As February rolls around, so does income tax season. Whether this is a windfall or a woes season, there is always good information available to help with financial decision making. 

HSA accountant Glenn Sylvestre helps out with some sage advice around Registered Retirement Savings Plans and Tax-Free Savings Accounts. The biggest difference is the decision of when to endure the tax payment. Sylvestre explains that an individual's tax bracket now and at the time of retirement may have a bearing.

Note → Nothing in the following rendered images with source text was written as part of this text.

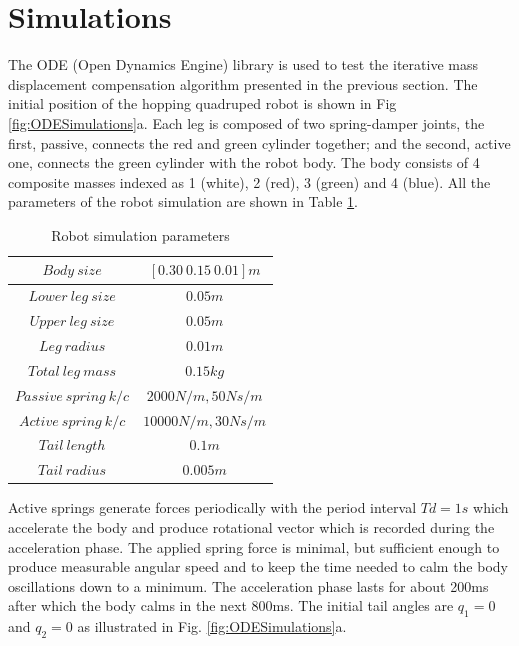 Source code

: \section{Simulations}\label{sec:simulation}

The ODE (Open Dynamics Engine) library \cite{ode:2008} is used to test the iterative mass displacement compensation algorithm presented in the previous section. The initial position of the hopping quadruped robot is shown in Fig \ref{fig:ODESimulations}a. Each leg is composed of two spring-damper joints, the first, passive, connects the red and green cylinder together; and the second, active one, connects the green cylinder with the robot body. The body consists of 4 composite masses indexed as 1 (white), 2 (red), 3 (green) and 4 (blue). All the parameters of the  robot simulation are shown in Table \ref{tab:RobotDimensions}.

\begin{table}[!t]
\centering
\begin{tabular}{|c|c|}
	\hline
	$Body\: size$ &  $[0.30\: 0.15\: 0.01]m$ \\
	\hline
	$Lower\:leg\:size$ &  $0.05m$ \\
	\hline
	$Upper\:leg\:size$ &  $0.05m$ \\
	\hline
	$Leg\:radius$ &  $0.01m$ \\
	\hline
	$Total\:leg\:mass$ &  $0.15kg$ \\
	\hline
	$Passive\:spring\:k/c$ &  $2000N/m, 50Ns/m$ \\
	\hline
	$Active\:spring\:k/c$ &  $10000N/m, 30Ns/m$ \\
	\hline
	$Tail\:length$ &  $0.1m$ \\
	\hline
	$Tail\:radius$ &  $0.005m$ \\
	\hline
\end{tabular}
\caption{Robot simulation parameters}\label{tab:RobotDimensions}
\end{table}



Active springs generate forces periodically with the period interval $Td=1s$ which accelerate the body and produce rotational vector which is recorded during the acceleration phase. The applied spring force is minimal, but sufficient enough to produce measurable angular speed and to keep the time needed to calm the body oscillations down to a minimum. The acceleration phase lasts for about 200ms after which the body calms in the next 800ms. The initial tail angles are $q_1=0$ and $q_2=0$ as illustrated in Fig. \ref{fig:ODESimulations}a.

He explains, "Anything over $46,000 in income, you're taxed at a 32% level; anything over $90,000, you're at a 38.5% tax bracket. So buying an RRSP in those tax brackets will save you that percentage accordingly. You have to ask yourself when I retire, where is my income level going to be because, of course, an RRSP comes out as income and it's taxable. So if you are going to be in the same tax bracket when you retire, then maybe a TFSA is a better option for you. Any growth it has is tax-free on its way out."  Sylvestre clarifies that there may not be an immediate tax saving with the purchase of a TFSA, but the dividends on the other end won't increase payable income tax. "That's the difference: tax-free coming out or tax payable coming out."

One other difference of note in this year's return will affect post-secondary students. Sylvestre outlines, "With student credits, you get only federal credits with tuition. There's no books or lodging credits that you used to get, so it's basically 15% of your tuition that you get federally." Parents helping to fund students' education will be happy to know that those amounts can still be transferred to parents. 

March 1st is the deadline for contributing to an RRSP for the 2018 tax year.